*** Opening of Data for this task ***

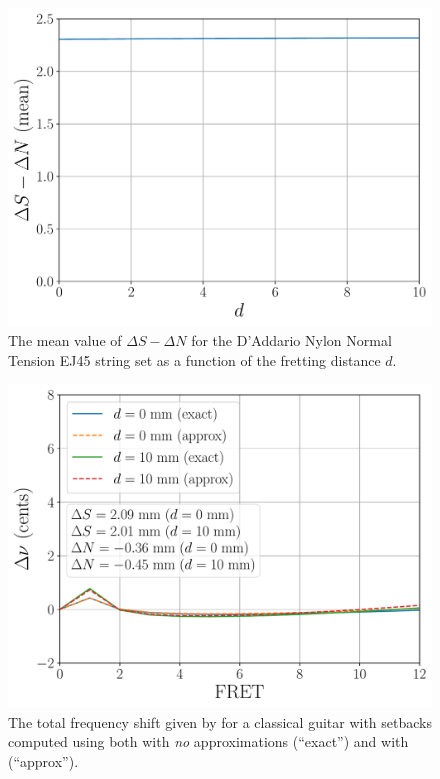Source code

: \begin{figure}
  \centering
  \includegraphics[width=5.0in]{../figures/dsnd_ej45}
  \caption{\label{fig:dsnd_ej45} The mean value of $\Delta S - \Delta N$ for the D'Addario Nylon Normal Tension EJ45 string set as a function of the fretting distance $d$.}
\end{figure}

\begin{figure}
  \centering
  \includegraphics[width=5.0in]{../figures/comp_exact}
  \caption{\label{fig:comp_exact} The total frequency shift given by  for a classical guitar with setbacks computed using both  with \emph{no} approximations (``exact'') and  with  (``approx'').}
\end{figure}

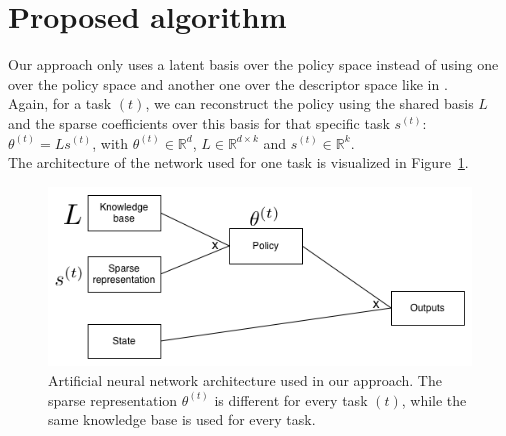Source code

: \section{Proposed algorithm}
\label{sec:proposed_algorithm} %
Our approach only uses a latent basis over the policy space instead of using one over the policy space and another one over the descriptor space like in \cite{Isele2016UsingLearning}.\\
Again, for a task $(t)$, we can reconstruct the policy using the shared basis $L$ and the sparse coefficients over this basis for that specific task $s^{(t)}$: $\theta^{(t)} = Ls^{(t)}$, with $\theta^{(t)} \in \mathbb{R}^d$, $L \in \mathbb{R}^{d \times k}$ and $s^{(t)} \in \mathbb{R}^k$.\\
The architecture of the network used for one task is visualized in Figure~\ref{fig:algonn}.
\begin{figure}[htb]
    \centering
    \includegraphics[width=\linewidth]{images/knowledge_transfer.png}
    \caption[Artificial neural network architecture used in our approach]{Artificial neural network architecture used in our approach. The sparse representation $\theta^{(t)}$ is different for every task $(t)$, while the same knowledge base is used for every task.}
    \label{fig:algonn}
\end{figure}

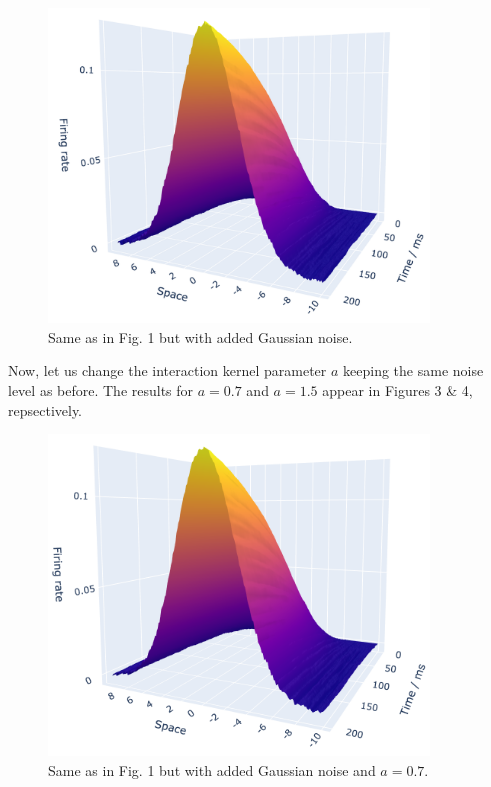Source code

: \documentclass[12pt]{article}
\begin{document}
\begin{enumerate}
\begin{figure}[H]
    \centering
    \includegraphics[width=0.9\textwidth]{./figure2.png}
    \caption{Same as in Fig. 1 but with added Gaussian noise.}
\end{figure}
Now, let us change the interaction kernel parameter $a$ keeping the same noise level as before. The results for $a=0.7$
and $a=1.5$ appear in Figures 3 \& 4, repsectively.
\begin{figure}[H]
    \centering
    \includegraphics[width=0.9\textwidth]{./figure3.png}
    \caption{Same as in Fig. 1 but with added Gaussian noise and $a=0.7$.}
\end{figure}
\begin{figure}[H]
    \centering

\end{figure}
\end{enumerate}
\end{document}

*** Close of Data for this task ***

Work order
Count the lines in the records above that contain the word "noise", and report only that number.

Exercise output
3